Courtney Love plays a shooting star out of devotion’s reach in Todd Almond’s ‘Kansas City Choir Boy’

By Christina Campodonico 

Todd Almond and Courtney Love are torn apart by desire in “Kansas City Choir Boy” Photo by Craig Schwartz

Todd Almond and Courtney Love are torn apart by desire in “Kansas City Choir Boy”
Photo by Craig Schwartz

Boy meets girl. They fall in love. Girl disappears to New York City, never to be seen or heard from again.
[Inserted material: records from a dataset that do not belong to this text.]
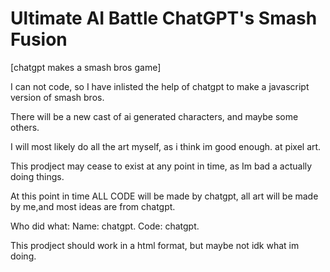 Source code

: # Ultimate AI Battle ChatGPT's Smash Fusion

[chatgpt makes a smash bros game]

I can not code, so I have inlisted the help of chatgpt to make a javascript version of smash bros.

There will be a new cast of ai generated characters, and maybe some others.

I will most likely do all the art myself, as i think im good enough. at pixel art.

This prodject may cease to exist at any point in time, as Im bad a actually doing things.

At this point in time ALL CODE will be made by chatgpt, all art will be made by me,and most ideas are from chatgpt.

Who did what: Name: chatgpt. Code: chatgpt.

This prodject should work in a html format, but maybe not idk what im doing.
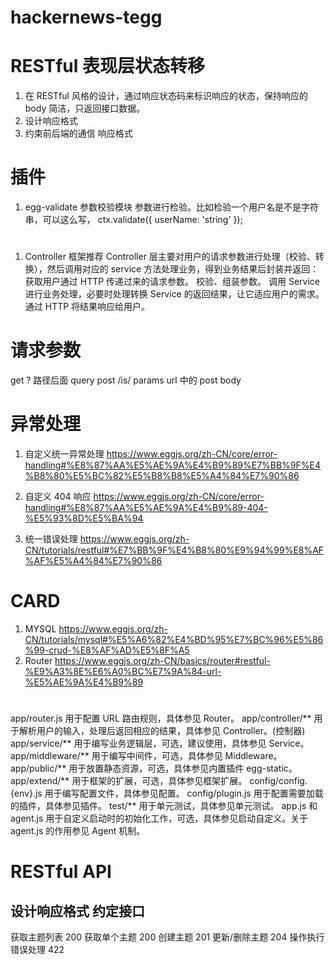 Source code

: # hackernews-tegg

# RESTful 表现层状态转移

1. 在 RESTful 风格的设计，通过响应状态码来标识响应的状态，保持响应的 body 简洁，只返回接口数据。
1. 设计响应格式
1. 约束前后端的通信 响应格式

# 插件

1. egg-validate 参数校验模块 参数进行检验。比如检验一个用户名是不是字符串，可以这么写，
   ctx.validate({ userName: 'string' });

#

1. Controller 框架推荐 Controller 层主要对用户的请求参数进行处理（校验、转换），然后调用对应的 service 方法处理业务，得到业务结果后封装并返回：
   获取用户通过 HTTP 传递过来的请求参数。
   校验、组装参数。
   调用 Service 进行业务处理，必要时处理转换 Service 的返回结果，让它适应用户的需求。
   通过 HTTP 将结果响应给用户。

# 请求参数

get ? 路径后面 query
post /is/ params url 中的
post body

# 异常处理

1. 自定义统一异常处理
   https://www.eggjs.org/zh-CN/core/error-handling#%E8%87%AA%E5%AE%9A%E4%B9%89%E7%BB%9F%E4%B8%80%E5%BC%82%E5%B8%B8%E5%A4%84%E7%90%86

2. 自定义 404 响应
   https://www.eggjs.org/zh-CN/core/error-handling#%E8%87%AA%E5%AE%9A%E4%B9%89-404-%E5%93%8D%E5%BA%94
3. 统一错误处理 https://www.eggjs.org/zh-CN/tutorials/restful#%E7%BB%9F%E4%B8%80%E9%94%99%E8%AF%AF%E5%A4%84%E7%90%86

# CARD

1. MYSQL https://www.eggjs.org/zh-CN/tutorials/mysql#%E5%A6%82%E4%BD%95%E7%BC%96%E5%86%99-crud-%E8%AF%AD%E5%8F%A5
2. Router https://www.eggjs.org/zh-CN/basics/router#restful-%E9%A3%8E%E6%A0%BC%E7%9A%84-url-%E5%AE%9A%E4%B9%89

#

app/router.js 用于配置 URL 路由规则，具体参见 Router。
app/controller/** 用于解析用户的输入，处理后返回相应的结果，具体参见 Controller。(控制器)
app/service/** 用于编写业务逻辑层，可选，建议使用，具体参见 Service。
app/middleware/** 用于编写中间件，可选，具体参见 Middleware。
app/public/** 用于放置静态资源，可选，具体参见内置插件 egg-static。
app/extend/** 用于框架的扩展，可选，具体参见框架扩展。
config/config.{env}.js 用于编写配置文件，具体参见配置。
config/plugin.js 用于配置需要加载的插件，具体参见插件。
test/** 用于单元测试，具体参见单元测试。
app.js 和 agent.js 用于自定义启动时的初始化工作，可选，具体参见启动自定义。关于 agent.js 的作用参见 Agent 机制。

# RESTful API

## 设计响应格式 约定接口

获取主题列表 200
获取单个主题 200
创建主题 201
更新/删除主题 204 操作执行
错误处理 422
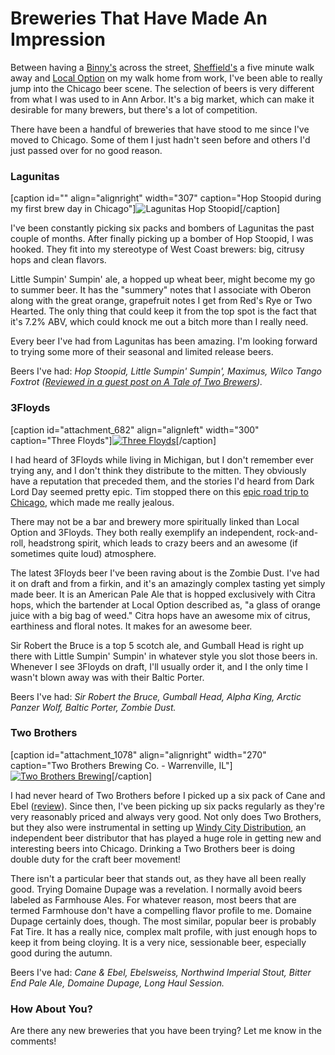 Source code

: Breweries That Have Made An Impression
======================================

Between having a [Binny's](http://binnys.com) across the street, [Sheffield's](http://www.beermenus.com/cities/chicago/bars/sheffield-s) a five minute walk away and [Local Option](http://www.beermenus.com/cities/chicago/bars/local-option) on my walk home from work, I've been able to really jump into the Chicago beer scene. The selection of beers is very different from what I was used to in Ann Arbor. It's a big market, which can make it desirable for many brewers, but there's a lot of competition.

There have been a handful of breweries that have stood to me since I've moved to Chicago. Some of them I just hadn't seen before and others I'd just passed over for no good reason.

### Lagunitas

\[caption id="" align="alignright" width="307" caption="Hop Stoopid during my first brew day in Chicago"\]![Lagunitas Hop Stoopid](https://lh6.googleusercontent.com/_yB8ZIqebwqg/TTO8xUy5kFI/AAAAAAAAGx4/nB1VYTo2d80/s640/IMG_2597.JPG "Hop Stoopid")\[/caption\]

I've been constantly picking six packs and bombers of Lagunitas the past couple of months. After finally picking up a bomber of Hop Stoopid, I was hooked. They fit into my stereotype of West Coast brewers: big, citrusy hops and clean flavors.

Little Sumpin' Sumpin' ale, a hopped up wheat beer, might become my go to summer beer. It has the "summery" notes that I associate with Oberon along with the great orange, grapefruit notes I get from Red's Rye or Two Hearted. The only thing that could keep it from the top spot is the fact that it's 7.2% ABV, which could knock me out a bitch more than I really need.

Every beer I've had from Lagunitas has been amazing. I'm looking forward to trying some more of their seasonal and limited release beers.

Beers I've had: _Hop Stoopid, Little Sumpin' Sumpin', Maximus, Wilco Tango Foxtrot ([Reviewed in a guest post on A Tale of Two Brewers](http://www.ataleoftwobrewers.com/2011/04/we-have-winner-lagunita-wilco-tango.html))._

### 3Floyds

\[caption id="attachment\_682" align="alignleft" width="300" caption="Three Floyds"\][![Three Floyds](http://www.yeastboundanddown.com/wp-content/uploads/2010/12/IMG_1648-300x200.jpg "Three Floyds")](http://www.yeastboundanddown.com/wp-content/uploads/2010/12/IMG_1648.jpg)\[/caption\]

I had heard of 3Floyds while living in Michigan, but I don't remember ever trying any, and I don't think they distribute to the mitten. They obviously have a reputation that preceded them, and the stories I'd heard from Dark Lord Day seemed pretty epic. Tim stopped there on this [epic road trip to Chicago](http://www.yeastboundanddown.com/2011/01/road-trip-chicago/ "ROAD TRIP: Chicago"), which made me really jealous.

There may not be a bar and brewery more spiritually linked than Local Option and 3Floyds. They both really exemplify an independent, rock-and-roll, headstrong spirit, which leads to crazy beers and an awesome (if sometimes quite loud) atmosphere.

The latest 3Floyds beer I've been raving about is the Zombie Dust. I've had it on draft and from a firkin, and it's an amazingly complex tasting yet simply made beer. It is an American Pale Ale that is hopped exclusively with Citra hops, which the bartender at Local Option described as, "a glass of orange juice with a big bag of weed." Citra hops have an awesome mix of citrus, earthiness and floral notes. It makes for an awesome beer.

Sir Robert the Bruce is a top 5 scotch ale, and Gumball Head is right up there with Little Sumpin' Sumpin' in whatever style you slot those beers in. Whenever I see 3Floyds on draft, I'll usually order it, and I the only time I wasn't blown away was with their Baltic Porter.

Beers I've had: _Sir Robert the Bruce, Gumball Head, Alpha King, Arctic Panzer Wolf, Baltic Porter, Zombie Dust._

### Two Brothers

\[caption id="attachment\_1078" align="alignright" width="270" caption="Two Brothers Brewing Co. - Warrenville, IL"\][![Two Brothers Brewing](http://www.yeastboundanddown.com/wp-content/uploads/2011/04/Two-Brothers-Brewing-300x256.jpg "Two-Brothers-Brewing")](http://www.yeastboundanddown.com/wp-content/uploads/2011/04/Two-Brothers-Brewing.jpg)\[/caption\]

I had never heard of Two Brothers before I picked up a six pack of Cane and Ebel ([review](http://www.yeastboundanddown.com/2010/10/beer-review-two-brothers-cane-ebel/ "Beer Review: Two Brothers Cane & Ebel")). Since then, I've been picking up six packs regularly as they're very reasonably priced and always very good. Not only does Two Brothers, but they also were instrumental in setting up [Windy City Distribution](http://www.windycitydistribution.com/), an independent beer distributor that has played a huge role in getting new and interesting beers into Chicago. Drinking a Two Brothers beer is doing double duty for the craft beer movement!

There isn't a particular beer that stands out, as they have all been really good. Trying Domaine Dupage was a revelation. I normally avoid beers labeled as Farmhouse Ales. For whatever reason, most beers that are termed Farmhouse don't have a compelling flavor profile to me. Domaine Dupage certainly does, though. The most similar, popular beer is probably Fat Tire. It has a really nice, complex malt profile, with just enough hops to keep it from being cloying. It is a very nice, sessionable beer, especially good during the autumn.

Beers I've had: _Cane & Ebel, Ebelsweiss, Northwind Imperial Stout, Bitter End Pale Ale, Domaine Dupage, Long Haul Session._

### How About You?

Are there any new breweries that you have been trying? Let me know in the comments! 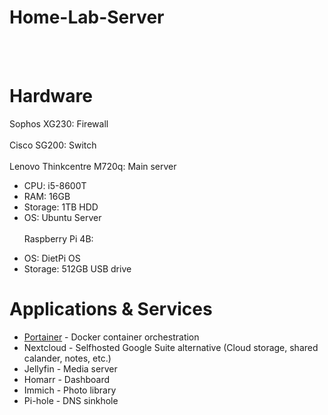 # Home-Lab-Server
<br> <br>
# Hardware
Sophos XG230: Firewall
<br><br>
Cisco SG200: Switch
<br><br>
Lenovo Thinkcentre M720q: Main server
  - CPU: i5-8600T
  - RAM: 16GB
  - Storage: 1TB HDD
  - OS: Ubuntu Server
<br><br>
Raspberry Pi 4B:
  + OS: DietPi OS
  + Storage: 512GB USB drive

# Applications & Services 
- [Portainer](https://github.com/wh0datboi/Home-Lab-Server/blob/main/Portainer.md) - Docker container orchestration
- Nextcloud - Selfhosted Google Suite alternative (Cloud storage, shared calander, notes, etc.)
- Jellyfin - Media server
- Homarr - Dashboard
- Immich - Photo library
- Pi-hole - DNS sinkhole
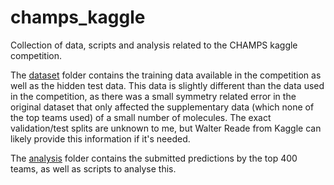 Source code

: # champs_kaggle
Collection of data, scripts and analysis related to the CHAMPS kaggle competition.

The [dataset](./dataset) folder contains the training data available in the competition as well as the hidden test data.
This data is slightly different than the data used in the competition, as there was a small symmetry related error in the original dataset that only affected the supplementary data (which none of the top teams used) of a small number of molecules.
The exact validation/test splits are unknown to me, but Walter Reade from Kaggle can likely provide this information if it's needed.

The [analysis](./analysis) folder contains the submitted predictions by the top 400 teams, as well as scripts to analyse this.
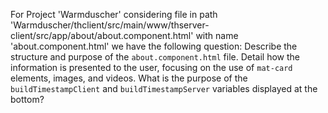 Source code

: For Project 'Warmduscher' considering file in path 'Warmduscher/thclient/src/main/www/thserver-client/src/app/about/about.component.html' with name 'about.component.html' we have the following question: 
Describe the structure and purpose of the `about.component.html` file. Detail how the information is presented to the user, focusing on the use of `mat-card` elements, images, and videos. What is the purpose of the `buildTimestampClient` and `buildTimestampServer` variables displayed at the bottom?
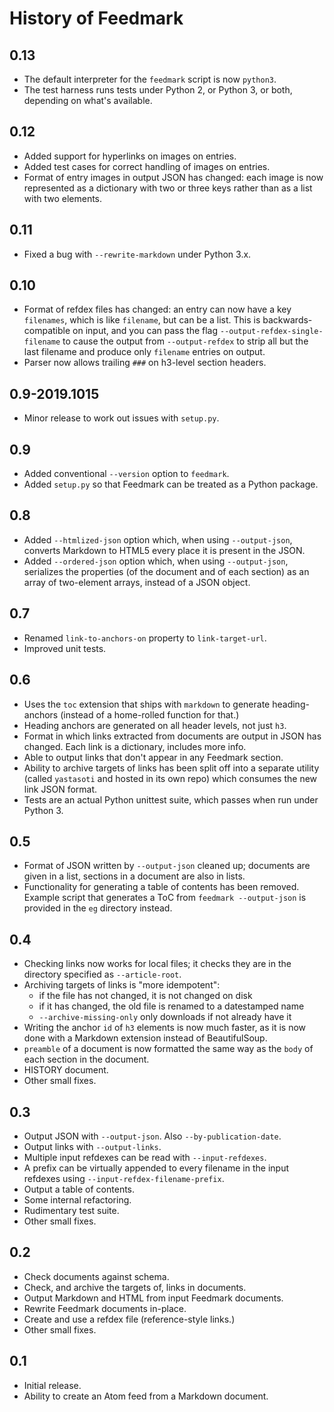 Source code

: History of Feedmark
===================

0.13
----

*   The default interpreter for the `feedmark` script is now
    `python3`.
*   The test harness runs tests under Python 2, or Python 3,
    or both, depending on what's available.

0.12
----

*   Added support for hyperlinks on images on entries.
*   Added test cases for correct handling of images on entries.
*   Format of entry images in output JSON has changed: each image
    is now represented as a dictionary with two or three keys
    rather than as a list with two elements.

0.11
----

*   Fixed a bug with `--rewrite-markdown` under Python 3.x.

0.10
----

*   Format of refdex files has changed: an entry can now have a
    key `filenames`, which is like `filename`, but can be a list.
    This is backwards-compatible on input, and you can pass the
    flag `--output-refdex-single-filename` to cause the output
    from `--output-refdex` to strip all but the last filename
    and produce only `filename` entries on output.
*   Parser now allows trailing `###` on h3-level section headers.

0.9-2019.1015
-------------

*   Minor release to work out issues with `setup.py`.

0.9
---

*   Added conventional `--version` option to `feedmark`.
*   Added `setup.py` so that Feedmark can be treated as a Python
    package.

0.8
---

*   Added `--htmlized-json` option which, when using `--output-json`,
    converts Markdown to HTML5 every place it is present in the JSON.
*   Added `--ordered-json` option which, when using `--output-json`,
    serializes the properties (of the document and of each section)
    as an array of two-element arrays, instead of a JSON object.

0.7
---

*   Renamed `link-to-anchors-on` property to `link-target-url`.
*   Improved unit tests.

0.6
---

*   Uses the `toc` extension that ships with `markdown` to generate
    heading-anchors (instead of a home-rolled function for that.)
*   Heading anchors are generated on all header levels, not just `h3`.
*   Format in which links extracted from documents are output in JSON
    has changed.  Each link is a dictionary, includes more info.
*   Able to output links that don't appear in any Feedmark section.
*   Ability to archive targets of links has been split off into a
    separate utility (called `yastasoti` and hosted in its own repo)
    which consumes the new link JSON format.
*   Tests are an actual Python unittest suite, which passes when run
    under Python 3.

0.5
---

*   Format of JSON written by `--output-json` cleaned up; documents
    are given in a list, sections in a document are also in lists.
*   Functionality for generating a table of contents has been removed.
    Example script that generates a ToC from `feedmark --output-json`
    is provided in the `eg` directory instead.

0.4
---

*   Checking links now works for local files; it checks they are in
    the directory specified as `--article-root`.
*   Archiving targets of links is "more idempotent":
    *   if the file has not changed, it is not changed on disk
    *   if it has changed, the old file is renamed to a datestamped name
    *   `--archive-missing-only` only downloads if not already have it
*   Writing the anchor `id` of `h3` elements is now much faster, as it
    is now done with a Markdown extension instead of BeautifulSoup.
*   `preamble` of a document is now formatted the same way as the `body`
    of each section in the document.
*   HISTORY document.
*   Other small fixes.

0.3
---

*   Output JSON with `--output-json`.  Also `--by-publication-date`.
*   Output links with `--output-links`.
*   Multiple input refdexes can be read with `--input-refdexes`.
*   A prefix can be virtually appended to every filename in the
    input refdexes using `--input-refdex-filename-prefix`.
*   Output a table of contents.
*   Some internal refactoring.
*   Rudimentary test suite.
*   Other small fixes.

0.2
---

*   Check documents against schema.
*   Check, and archive the targets of, links in documents.
*   Output Markdown and HTML from input Feedmark documents.
*   Rewrite Feedmark documents in-place.
*   Create and use a refdex file (reference-style links.)
*   Other small fixes.

0.1
---

*   Initial release.
*   Ability to create an Atom feed from a Markdown document.

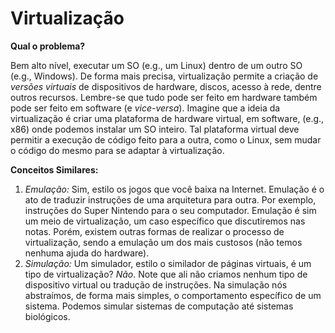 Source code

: # Virtualização

**Qual o problema?**

Bem alto nível, executar um SO (e.g., um Linux) dentro de um outro SO (e.g.,
Windows). De forma mais precisa, virtualização permite a criação de *versões
virtuais* de dispositivos de hardware, discos, acesso à rede, dentre outros
recursos. Lembre-se que tudo pode ser feito em hardware também pode ser feito
em software (e *vice-versa*). Imagine que a ideia da virtualização é criar uma
plataforma de hardware virtual, em software, (e.g., x86) onde podemos instalar
um SO inteiro. Tal plataforma virtual deve permitir a execução de código feito
para a outra, como o Linux, sem mudar o código do mesmo para se adaptar à
virtualização.

**Conceitos Similares:**

  1. *Emulação:* Sim, estilo os jogos que você baixa na Internet. Emulação é
     o ato de traduzir instruções de uma arquitetura para outra. Por exemplo,
     instruções do Super Nintendo para o seu computador. Emulação é sim um
     meio de virtualização, um caso específico que discutiremos nas notas.
     Porém, existem outras formas de realizar o processo de virtualização,
     sendo a emulação um dos mais custosos (não temos nenhuma ajuda do
     hardware).
  1. *Simulação:* Um simulador, estilo o similador de páginas virtuais, é
     um tipo de virtualização? *Não*. Note que ali não criamos nenhum tipo
     de dispositivo virtual ou tradução de instruções. Na simulação nós
     abstraímos, de forma mais simples, o comportamento específico de um
     sistema. Podemos simular sistemas de computação até sistemas biológicos.
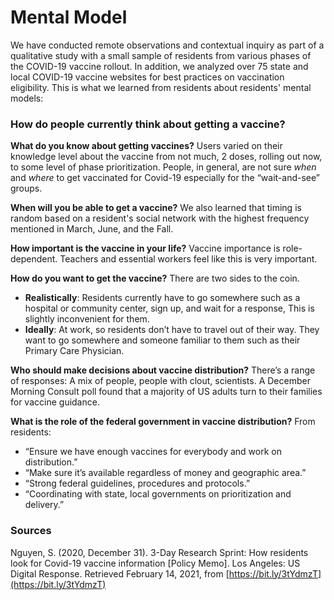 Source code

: # Mental Model

We have conducted remote observations and contextual inquiry as part of a qualitative study with a small sample of residents from various phases of the COVID-19 vaccine rollout. In addition, we analyzed over 75 state and local COVID-19 vaccine websites for best practices on vaccination eligibility. This is what we learned from residents about residents' mental models:   

### **How do people currently think about getting a vaccine?**

**What do you know about getting vaccines?** Users varied on their knowledge level about the vaccine from not much, 2 doses, rolling out now, to some level of phase prioritization. People, in general, are not sure _when_ and _where_ to get vaccinated for Covid-19 especially for the “wait-and-see” groups.

**When will you be able to get a vaccine?** We also learned that timing is random based on a resident's social network with the highest frequency mentioned in March, June, and the Fall.

**How important is the vaccine in your life?** Vaccine importance is role-dependent. Teachers and essential workers feel like this is very important. 

**How do you want to get the vaccine?** There are two sides to the coin. 

* **Realistically**: Residents currently have to go somewhere such as a hospital or community center, sign up, and wait for a response, This is slightly inconvenient for them.
* **Ideally**: At work, so residents don’t have to travel out of their way. They want to go somewhere and someone familiar to them such as their Primary Care Physician.

**Who should make decisions about vaccine distribution?** There’s a range of responses: A mix of people, people with clout, scientists. A December Morning Consult poll found that a majority of US adults turn to their families for vaccine guidance.

**What is the role of the federal government in vaccine distribution?** From residents:

* “Ensure we have enough vaccines for everybody and work on distribution.”
* “Make sure it’s available regardless of money and geographic area.”
* “Strong federal guidelines, procedures and protocols.”
* “Coordinating with state, local governments on prioritization and delivery.”

### **Sources**

Nguyen, S. \(2020, December 31\). 3-Day Research Sprint: How residents look for Covid-19 vaccine information \[Policy Memo\]. Los Angeles: US Digital Response. Retrieved February 14, 2021, from [https://bit.ly/3tYdmzT](https://bit.ly/3tYdmzT)   


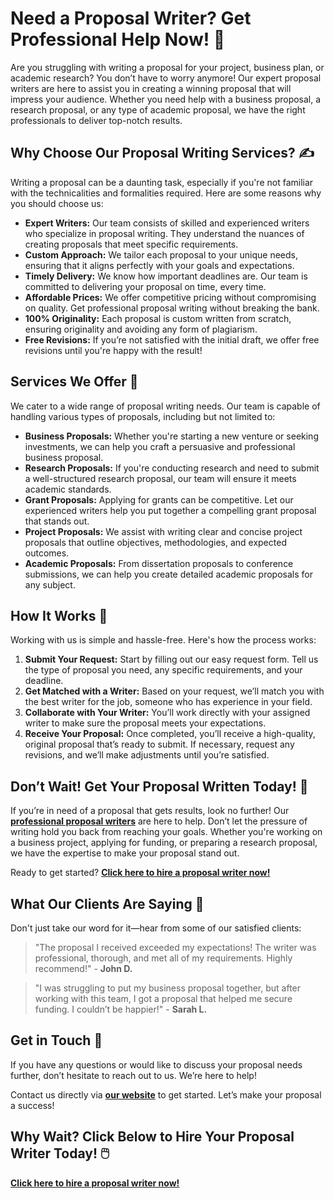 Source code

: # Need a Proposal Writer? Get Professional Help Now! 🚀

Are you struggling with writing a proposal for your project, business plan, or academic research? You don’t have to worry anymore! Our expert proposal writers are here to assist you in creating a winning proposal that will impress your audience. Whether you need help with a business proposal, a research proposal, or any type of academic proposal, we have the right professionals to deliver top-notch results.

## Why Choose Our Proposal Writing Services? ✍️

Writing a proposal can be a daunting task, especially if you're not familiar with the technicalities and formalities required. Here are some reasons why you should choose us:

- **Expert Writers:** Our team consists of skilled and experienced writers who specialize in proposal writing. They understand the nuances of creating proposals that meet specific requirements.
- **Custom Approach:** We tailor each proposal to your unique needs, ensuring that it aligns perfectly with your goals and expectations.
- **Timely Delivery:** We know how important deadlines are. Our team is committed to delivering your proposal on time, every time.
- **Affordable Prices:** We offer competitive pricing without compromising on quality. Get professional proposal writing without breaking the bank.
- **100% Originality:** Each proposal is custom written from scratch, ensuring originality and avoiding any form of plagiarism.
- **Free Revisions:** If you’re not satisfied with the initial draft, we offer free revisions until you're happy with the result!

## Services We Offer 🌟

We cater to a wide range of proposal writing needs. Our team is capable of handling various types of proposals, including but not limited to:

- **Business Proposals:** Whether you're starting a new venture or seeking investments, we can help you craft a persuasive and professional business proposal.
- **Research Proposals:** If you're conducting research and need to submit a well-structured research proposal, our team will ensure it meets academic standards.
- **Grant Proposals:** Applying for grants can be competitive. Let our experienced writers help you put together a compelling grant proposal that stands out.
- **Project Proposals:** We assist with writing clear and concise project proposals that outline objectives, methodologies, and expected outcomes.
- **Academic Proposals:** From dissertation proposals to conference submissions, we can help you create detailed academic proposals for any subject.

## How It Works 📝

Working with us is simple and hassle-free. Here's how the process works:

1. **Submit Your Request:** Start by filling out our easy request form. Tell us the type of proposal you need, any specific requirements, and your deadline.
2. **Get Matched with a Writer:** Based on your request, we’ll match you with the best writer for the job, someone who has experience in your field.
3. **Collaborate with Your Writer:** You’ll work directly with your assigned writer to make sure the proposal meets your expectations.
4. **Receive Your Proposal:** Once completed, you’ll receive a high-quality, original proposal that’s ready to submit. If necessary, request any revisions, and we’ll make adjustments until you’re satisfied.

## Don’t Wait! Get Your Proposal Written Today! 📅

If you’re in need of a proposal that gets results, look no further! Our [**professional proposal writers**](https://tinyurl.com/topessay?keyword=i+need+a+proposal+writer) are here to help. Don’t let the pressure of writing hold you back from reaching your goals. Whether you're working on a business project, applying for funding, or preparing a research proposal, we have the expertise to make your proposal stand out.

Ready to get started? [**Click here to hire a proposal writer now!**](https://tinyurl.com/topessay?keyword=i+need+a+proposal+writer)

## What Our Clients Are Saying 📢

Don't just take our word for it—hear from some of our satisfied clients:

> "The proposal I received exceeded my expectations! The writer was professional, thorough, and met all of my requirements. Highly recommend!" - **John D.**

> "I was struggling to put my business proposal together, but after working with this team, I got a proposal that helped me secure funding. I couldn’t be happier!" - **Sarah L.**

## Get in Touch 💬

If you have any questions or would like to discuss your proposal needs further, don’t hesitate to reach out to us. We’re here to help!

Contact us directly via [**our website**](https://tinyurl.com/topessay?keyword=i+need+a+proposal+writer) to get started. Let’s make your proposal a success!

## Why Wait? Click Below to Hire Your Proposal Writer Today! 🖱️

[**Click here to hire a proposal writer now!**](https://tinyurl.com/topessay?keyword=i+need+a+proposal+writer)
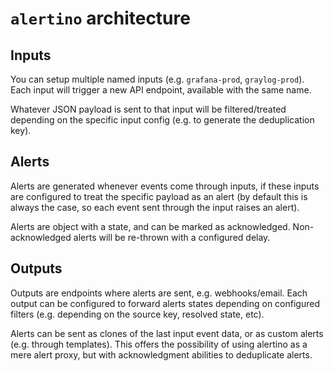 # `alertino` architecture

## Inputs

You can setup multiple named inputs (e.g. `grafana-prod`, `graylog-prod`). Each input will trigger a new API endpoint, available with the same name.

Whatever JSON payload is sent to that input will be filtered/treated depending on the specific input config (e.g. to generate the deduplication key).

## Alerts

Alerts are generated whenever events come through inputs, if these inputs are configured to treat the specific payload as an alert (by default this is always the case, so each event sent through the input raises an alert).

Alerts are object with a state, and can be marked as acknowledged. Non-acknowledged alerts will be re-thrown with a configured delay.

## Outputs

Outputs are endpoints where alerts are sent, e.g. webhooks/email. Each output can be configured to forward alerts states depending on configured filters (e.g. depending on the source key, resolved state, etc).

Alerts can be sent as clones of the last input event data, or as custom alerts (e.g. through templates). This offers the possibility of using alertino as a mere alert proxy, but with acknowledgment abilities to deduplicate alerts.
Boy is left heartbroken by the loss.

The plot of “Kansas City Choir Boy,” starring rock icon Courtney Love as the one who got away, may seem like a typical story of love and loss. But if the opera’s composer, lyricist and titular Midwesterner Todd Almond has his way, you may walk away with more questions than answers about the nature of love.

“I don’t like to give away magic,” responds Almond to a question about an ambiguous lyric. “Sometimes revealing the magic trick makes it mundane.”

It’s hard to step out of “Kansas City Choir Boy,” now playing at the Kirk Douglas Theatre in Culver City, without feeling a little bit of wonderment — was what I saw someone’s mournful memory or some kind of dream?

Yet too much explanation might detract from the magic of this one-hour opera, which charts the lightning-fast and carefree romance of two Missouri teens through a blend of DIY electronic music and acoustic love ballads.

The work — which premiered in January at Prototype, an annual New York festival for small-scale opera and experimental musical theater works — is not your straightforward opera or musical, but a compilation of songs that loosely narrate the couple’s love story.

The musical structure has the feel of a mixtape or a private iTunes playlist created jointly by boyfriend and girlfriend. Only they know the rhyme and reason of the order, but the ode to young love is the prevailing theme. Almond calls the show a “theatricalized concept album.”

“One thing that I enjoyed about ‘Kansas City Choir Boy’ and writing it is that the construction was more of an emotional logic than a chronological logic,” said Almond, who initially composed the song cycle on his Mac’s GarageBand app while staying in a Kansas City hotel room after a bad break up.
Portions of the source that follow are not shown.